This is the course page for Hist 3200. Below you will find information relating to the content, structure, and organization of the course, as well as some other relevant information. The tabs at the top of the page list the mandatory and supplementary readings for the course. Please note that this is a revised version of the syllabus.

Course Objective:
Through research in primary sources for law, government, economics and social organization, a detailed examination of the institutions of life in Medieval Europe, plus a review of major schools and analytic techniques in the recent historiography of the subject. So the course calendar reads. In practice we shall try to examine medieval institutions in a series of thematic, overlapping blocks. Ideally, we shall come to see how these institutions functioned in medieval society, how they were perceived by the people of the time, and how the vectors of influence flowed in both directions.

Each class will consist of a lecture and tutorial period, which will last (approximately) an hour and a half-hour respectively. The tutorial period will be devoted primarily to the readings pertaining to that class, though questions relating to the lecture may naturally be raised as well. It should not be a surprise that your participation in the discussion, or lack thereof, will correspond directly to your participation grade; naturally, you are also expected to have read carefully the assigned readings for that week.

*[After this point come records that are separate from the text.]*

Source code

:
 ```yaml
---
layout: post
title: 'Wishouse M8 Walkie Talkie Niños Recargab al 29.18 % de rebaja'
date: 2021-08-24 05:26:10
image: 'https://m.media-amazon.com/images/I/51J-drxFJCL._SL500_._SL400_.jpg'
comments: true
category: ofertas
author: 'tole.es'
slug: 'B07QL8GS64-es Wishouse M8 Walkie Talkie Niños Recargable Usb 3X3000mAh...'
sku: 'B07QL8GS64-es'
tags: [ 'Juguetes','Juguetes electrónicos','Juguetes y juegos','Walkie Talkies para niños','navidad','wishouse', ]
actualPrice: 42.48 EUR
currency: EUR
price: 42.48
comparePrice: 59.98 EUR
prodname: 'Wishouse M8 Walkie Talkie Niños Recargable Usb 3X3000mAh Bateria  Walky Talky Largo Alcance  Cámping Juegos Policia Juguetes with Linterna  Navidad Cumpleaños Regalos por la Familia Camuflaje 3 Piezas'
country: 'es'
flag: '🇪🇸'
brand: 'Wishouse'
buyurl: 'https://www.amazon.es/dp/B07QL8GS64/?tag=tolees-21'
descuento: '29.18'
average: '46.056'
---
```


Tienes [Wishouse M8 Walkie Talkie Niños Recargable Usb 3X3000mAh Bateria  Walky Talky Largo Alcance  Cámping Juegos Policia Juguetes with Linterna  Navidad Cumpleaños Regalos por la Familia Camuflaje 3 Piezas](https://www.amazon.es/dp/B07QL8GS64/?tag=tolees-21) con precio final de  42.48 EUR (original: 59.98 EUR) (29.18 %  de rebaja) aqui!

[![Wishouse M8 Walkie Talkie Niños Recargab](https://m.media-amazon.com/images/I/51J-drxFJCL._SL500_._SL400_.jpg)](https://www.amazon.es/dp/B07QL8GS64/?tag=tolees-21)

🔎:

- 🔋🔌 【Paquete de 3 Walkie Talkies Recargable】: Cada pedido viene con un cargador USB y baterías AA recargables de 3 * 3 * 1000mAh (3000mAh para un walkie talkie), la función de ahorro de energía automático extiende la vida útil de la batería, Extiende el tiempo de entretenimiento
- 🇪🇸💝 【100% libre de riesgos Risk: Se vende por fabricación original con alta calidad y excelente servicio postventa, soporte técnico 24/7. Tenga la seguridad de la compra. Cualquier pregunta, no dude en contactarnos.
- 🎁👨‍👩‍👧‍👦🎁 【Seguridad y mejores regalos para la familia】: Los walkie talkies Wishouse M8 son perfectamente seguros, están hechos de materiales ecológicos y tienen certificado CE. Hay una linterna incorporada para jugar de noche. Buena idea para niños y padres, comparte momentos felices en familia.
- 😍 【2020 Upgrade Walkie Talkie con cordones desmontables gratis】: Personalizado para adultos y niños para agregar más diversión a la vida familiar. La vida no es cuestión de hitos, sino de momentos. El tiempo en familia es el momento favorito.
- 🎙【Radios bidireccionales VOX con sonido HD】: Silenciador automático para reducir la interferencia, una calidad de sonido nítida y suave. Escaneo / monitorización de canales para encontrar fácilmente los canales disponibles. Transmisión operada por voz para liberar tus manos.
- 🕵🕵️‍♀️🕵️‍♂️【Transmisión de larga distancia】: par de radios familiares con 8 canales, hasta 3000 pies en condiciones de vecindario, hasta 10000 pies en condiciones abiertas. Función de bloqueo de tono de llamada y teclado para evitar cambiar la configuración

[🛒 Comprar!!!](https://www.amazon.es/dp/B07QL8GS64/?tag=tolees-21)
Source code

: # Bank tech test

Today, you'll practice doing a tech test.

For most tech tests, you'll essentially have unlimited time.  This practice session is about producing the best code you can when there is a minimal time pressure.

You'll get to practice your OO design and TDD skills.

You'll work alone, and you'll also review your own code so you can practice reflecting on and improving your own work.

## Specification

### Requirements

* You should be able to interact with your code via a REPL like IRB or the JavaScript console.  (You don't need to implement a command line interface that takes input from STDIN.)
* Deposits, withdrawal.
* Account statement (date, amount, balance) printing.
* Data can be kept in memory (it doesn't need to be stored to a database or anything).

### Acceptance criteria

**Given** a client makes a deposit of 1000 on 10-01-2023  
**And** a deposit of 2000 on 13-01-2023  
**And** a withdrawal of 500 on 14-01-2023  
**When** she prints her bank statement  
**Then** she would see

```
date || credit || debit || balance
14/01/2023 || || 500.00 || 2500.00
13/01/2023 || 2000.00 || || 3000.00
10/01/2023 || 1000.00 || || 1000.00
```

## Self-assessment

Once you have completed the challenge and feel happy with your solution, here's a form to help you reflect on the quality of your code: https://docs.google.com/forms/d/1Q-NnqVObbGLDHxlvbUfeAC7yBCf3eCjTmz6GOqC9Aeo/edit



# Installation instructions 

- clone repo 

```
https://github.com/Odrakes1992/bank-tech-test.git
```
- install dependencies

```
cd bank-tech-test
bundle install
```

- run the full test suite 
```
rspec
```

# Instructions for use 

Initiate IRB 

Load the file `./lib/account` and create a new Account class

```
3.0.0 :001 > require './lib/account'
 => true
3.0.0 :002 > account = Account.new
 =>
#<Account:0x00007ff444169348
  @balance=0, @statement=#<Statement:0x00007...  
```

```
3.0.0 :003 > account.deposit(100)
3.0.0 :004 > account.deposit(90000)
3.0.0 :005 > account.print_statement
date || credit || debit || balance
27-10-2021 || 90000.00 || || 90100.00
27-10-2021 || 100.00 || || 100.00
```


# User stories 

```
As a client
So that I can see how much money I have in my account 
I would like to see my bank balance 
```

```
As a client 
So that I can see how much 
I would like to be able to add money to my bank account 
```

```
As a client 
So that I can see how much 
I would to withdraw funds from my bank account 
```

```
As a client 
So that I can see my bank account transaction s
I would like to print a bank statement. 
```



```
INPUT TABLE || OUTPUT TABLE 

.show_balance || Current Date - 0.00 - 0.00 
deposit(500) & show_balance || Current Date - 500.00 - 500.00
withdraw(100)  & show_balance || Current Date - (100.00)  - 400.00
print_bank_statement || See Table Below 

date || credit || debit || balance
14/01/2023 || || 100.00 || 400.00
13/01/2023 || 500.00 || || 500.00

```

All required readings are listed under the "readings tab" ; several of the readings will be available there as well in .pdf, while others may be downloaded from JSTOR. The other readings must be purchased from the York University bookstore, borrowed from a library, or acquired some other way: 1

Tutorial Participation:
Each student is expected to participate actively in the tutorial discussions. Participants in the course are expected to read all the required readings for each class before the relevant tutorial discussions. My first priority is to encourage everyone to be involved thoughtfully in the discussions. Brilliance is not required, though neither is it discouraged.

Course Journal:
In addition to the assigned readings for each class, there is also a list of supplementary readings , which serve as the basis for the course journal. Everyone is responsible for three over the course of the semester; each one is worth 10% of the final grade, with the lowest of the three discarded.

Each entry should summarize and evaluate one of the supplementary readings. You should begin each entry with a short summary of the main arguments in the chosen reading as they bear on (or not) that week's primary readings, and follow this with an evaluation of those arguments. You should provide your reasoned views on the significance, strengths and weaknesses of the ideas and arguments involved.

Be concise. The journal entries need be no longer than one or two pages. Clarity, thoughtfulness, and minimal abuse of the language are expected. Please submit these journal entries electronically before the start of the class to which they pertain. Finally, at least one journal entry must be submitted for in March. (I believe it's important that you get a sense of how I wield a red pen before the midterm strikes.)

Term Paper:
Prepare a short essay (10–15 double-spaced pages) on any aspect of medieval institutions broadly construed. This assignment must be typed, properly referenced, and follow an accepted style guide. Consistency is more important than following any one system (if in doubt, ask). As always, plagiarism will result in serious consequences; be sure to familiarize yourself with York University's policy on academic honesty. Remember: at the very least, citing your sources clearly and honestly will result in a better grade.

Students must consult with me regarding their proposed topic, either in person or by email. If need be, I am happy to provide some initial ideas regarding a possible paper topic; please email me if you would like some guidance.
The paper is due 5 May 2009
(by 4:30 pm if submitted electronically)

In the interests of equity, penalties (2% per day) will be assessed for late submission of the final paper.

Grade Breakdown:
Participation 15 % Midterm 10 %
Course Journal 20 % Final Exam 20 %
Term Paper 35 %


1 Please note that the actual edition of any of these books is relatively unimportant for this class. You may be able to find used copies of any of these texts at local bookstores or online. (I am a fan of, for instance.) If in doubt, please ask.